[Information given — start]
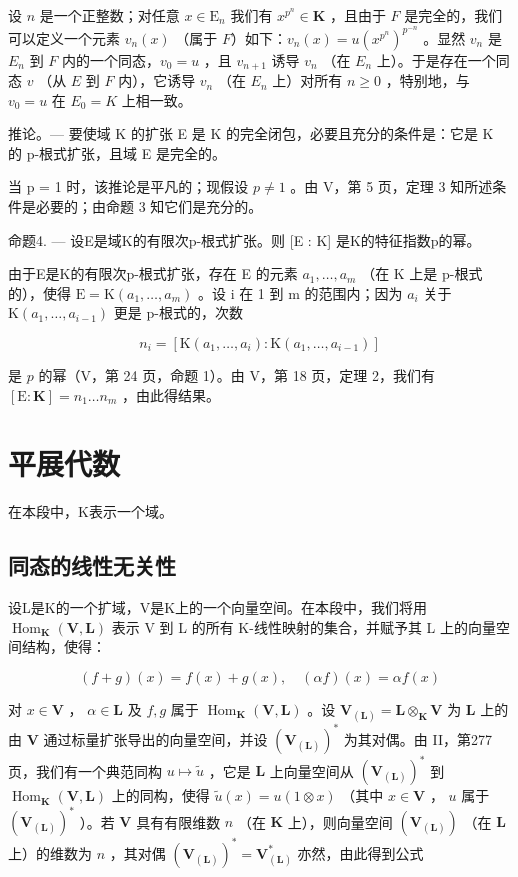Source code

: 设 \(n\) 是一个正整数；对任意 \(x \in \mathrm{E}_n\) 我们有 \(x^{p^n} \in \mathbf{K}\) ，且由于 \(F\) 是完全的，我们可以定义一个元素 \(v_n(x)\) （属于 \(F\)）如下：\(v_n(x) = u(x^{p^n})^{p^{-n}}\) 。显然 \(v_n\) 是 \(E_n\) 到 \(F\) 内的一个同态，\(v_0 = u\) ，且 \(v_{n+1}\) 诱导 \(v_n\) （在 \(E_n\) 上）。于是存在一个同态 \(v\) （从 \(E\) 到 \(F\) 内），它诱导 \(v_n\) （在 \(E_n\) 上）对所有 \(n \geqslant 0\) ，特别地，与 \(v_0 = u\) 在 \(E_0 = K\) 上相一致。

推论。--- 要使域 K 的扩张 E 是 K 的完全闭包，必要且充分的条件是：它是 K 的 p-根式扩张，且域 E 是完全的。

当 p = 1 时，该推论是平凡的；现假设 \(p \neq 1\) 。由 V，第 5 页，定理 3 知所述条件是必要的；由命题 3 知它们是充分的。

命题4. --- 设E是域K的有限次p-根式扩张。则 {[}E : K{]} 是K的特征指数p的幂。

由于E是K的有限次p-根式扩张，存在 E 的元素 \(a_{1}, \ldots, a_{m}\) （在 K 上是 p-根式的），使得 \(\mathrm{E} = \mathrm{K}(a_{1}, \ldots, a_{m})\) 。设 i 在 1 到 m 的范围内；因为 \(a_{i}\) 关于 \(\mathrm{K}(a_{1}, \ldots, a_{i-1})\) 更是 p-根式的，次数

\[
n _ {i} = \left[ \mathrm{K} (a _ {1}, \dots , a _ {i}): \mathrm{K} (a _ {1}, \dots , a _ {i - 1}) \right]
\]

是 \(p\) 的幂（V，第 24 页，命题 1）。由 V，第 18 页，定理 2，我们有 \([\mathrm{E}:\mathbf{K}] = n_1\ldots n_m\) ，由此得结果。

\section{平展代数}

在本段中，K表示一个域。

\subsection{同态的线性无关性}

设L是K的一个扩域，V是K上的一个向量空间。在本段中，我们将用 \(\operatorname{Hom}_{\mathbf{K}}(\mathbf{V},\mathbf{L})\) 表示 V 到 L 的所有 K-线性映射的集合，并赋予其 L 上的向量空间结构，使得：

\[
(f + g) (x) = f (x) + g (x), \quad (\alpha f) (x) = \alpha f (x)\tag{1}
\]

对 \(x \in \mathbf{V}\) ， \(\alpha \in \mathbf{L}\) 及 \(f, g\) 属于 \(\operatorname{Hom}_{\mathbf{K}}(\mathbf{V}, \mathbf{L})\) 。设 \(\mathbf{V}_{(\mathbf{L})} = \mathbf{L} \otimes_{\mathbf{K}} \mathbf{V}\) 为 \(\mathbf{L}\) 上的由 \(\mathbf{V}\) 通过标量扩张导出的向量空间，并设 \((\mathbf{V}_{(\mathbf{L})})^*\) 为其对偶。由 II，第277页，我们有一个典范同构 \(u \mapsto \tilde{u}\) ，它是 \(\mathbf{L}\) 上向量空间从 \((\mathbf{V}_{(\mathbf{L})})^*\) 到 \(\operatorname{Hom}_{\mathbf{K}}(\mathbf{V}, \mathbf{L})\) 上的同构，使得 \(\tilde{u}(x) = u(1 \otimes x)\) （其中 \(x \in \mathbf{V}\) ， \(u\) 属于 \((\mathbf{V}_{(\mathbf{L})})^*\) ）。若 \(\mathbf{V}\) 具有有限维数 \(n\) （在 \(\mathbf{K}\) 上），则向量空间 \((\mathbf{V}_{(\mathbf{L})})\) （在 \(\mathbf{L}\) 上）的维数为 \(n\) ，其对偶 \((\mathbf{V}_{(\mathbf{L})})^* = \mathbf{V}_{(\mathbf{L})}^*\) 亦然，由此得到公式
[Information given — finish]
> _Work item_
Copy every record exactly as written, leaving out the pictures.

> _Response to the exercise_
Source code

: 设 \(n\) 是一个正整数；对任意 \(x \in \mathrm{E}_n\) 我们有 \(x^{p^n} \in \mathbf{K}\) ，且由于 \(F\) 是完全的，我们可以定义一个元素 \(v_n(x)\) （属于 \(F\)）如下：\(v_n(x) = u(x^{p^n})^{p^{-n}}\) 。显然 \(v_n\) 是 \(E_n\) 到 \(F\) 内的一个同态，\(v_0 = u\) ，且 \(v_{n+1}\) 诱导 \(v_n\) （在 \(E_n\) 上）。于是存在一个同态 \(v\) （从 \(E\) 到 \(F\) 内），它诱导 \(v_n\) （在 \(E_n\) 上）对所有 \(n \geqslant 0\) ，特别地，与 \(v_0 = u\) 在 \(E_0 = K\) 上相一致。

推论。--- 要使域 K 的扩张 E 是 K 的完全闭包，必要且充分的条件是：它是 K 的 p-根式扩张，且域 E 是完全的。

当 p = 1 时，该推论是平凡的；现假设 \(p \neq 1\) 。由 V，第 5 页，定理 3 知所述条件是必要的；由命题 3 知它们是充分的。

命题4. --- 设E是域K的有限次p-根式扩张。则 {[}E : K{]} 是K的特征指数p的幂。

由于E是K的有限次p-根式扩张，存在 E 的元素 \(a_{1}, \ldots, a_{m}\) （在 K 上是 p-根式的），使得 \(\mathrm{E} = \mathrm{K}(a_{1}, \ldots, a_{m})\) 。设 i 在 1 到 m 的范围内；因为 \(a_{i}\) 关于 \(\mathrm{K}(a_{1}, \ldots, a_{i-1})\) 更是 p-根式的，次数

\[
n _ {i} = \left[ \mathrm{K} (a _ {1}, \dots , a _ {i}): \mathrm{K} (a _ {1}, \dots , a _ {i - 1}) \right]
\]

是 \(p\) 的幂（V，第 24 页，命题 1）。由 V，第 18 页，定理 2，我们有 \([\mathrm{E}:\mathbf{K}] = n_1\ldots n_m\) ，由此得结果。

\section{平展代数}

在本段中，K表示一个域。

\subsection{同态的线性无关性}

设L是K的一个扩域，V是K上的一个向量空间。在本段中，我们将用 \(\operatorname{Hom}_{\mathbf{K}}(\mathbf{V},\mathbf{L})\) 表示 V 到 L 的所有 K-线性映射的集合，并赋予其 L 上的向量空间结构，使得：

\[
(f + g) (x) = f (x) + g (x), \quad (\alpha f) (x) = \alpha f (x)\tag{1}
\]

对 \(x \in \mathbf{V}\) ， \(\alpha \in \mathbf{L}\) 及 \(f, g\) 属于 \(\operatorname{Hom}_{\mathbf{K}}(\mathbf{V}, \mathbf{L})\) 。设 \(\mathbf{V}_{(\mathbf{L})} = \mathbf{L} \otimes_{\mathbf{K}} \mathbf{V}\) 为 \(\mathbf{L}\) 上的由 \(\mathbf{V}\) 通过标量扩张导出的向量空间，并设 \((\mathbf{V}_{(\mathbf{L})})^*\) 为其对偶。由 II，第277页，我们有一个典范同构 \(u \mapsto \tilde{u}\) ，它是 \(\mathbf{L}\) 上向量空间从 \((\mathbf{V}_{(\mathbf{L})})^*\) 到 \(\operatorname{Hom}_{\mathbf{K}}(\mathbf{V}, \mathbf{L})\) 上的同构，使得 \(\tilde{u}(x) = u(1 \otimes x)\) （其中 \(x \in \mathbf{V}\) ， \(u\) 属于 \((\mathbf{V}_{(\mathbf{L})})^*\) ）。若 \(\mathbf{V}\) 具有有限维数 \(n\) （在 \(\mathbf{K}\) 上），则向量空间 \((\mathbf{V}_{(\mathbf{L})})\) （在 \(\mathbf{L}\) 上）的维数为 \(n\) ，其对偶 \((\mathbf{V}_{(\mathbf{L})})^* = \mathbf{V}_{(\mathbf{L})}^*\) 亦然，由此得到公式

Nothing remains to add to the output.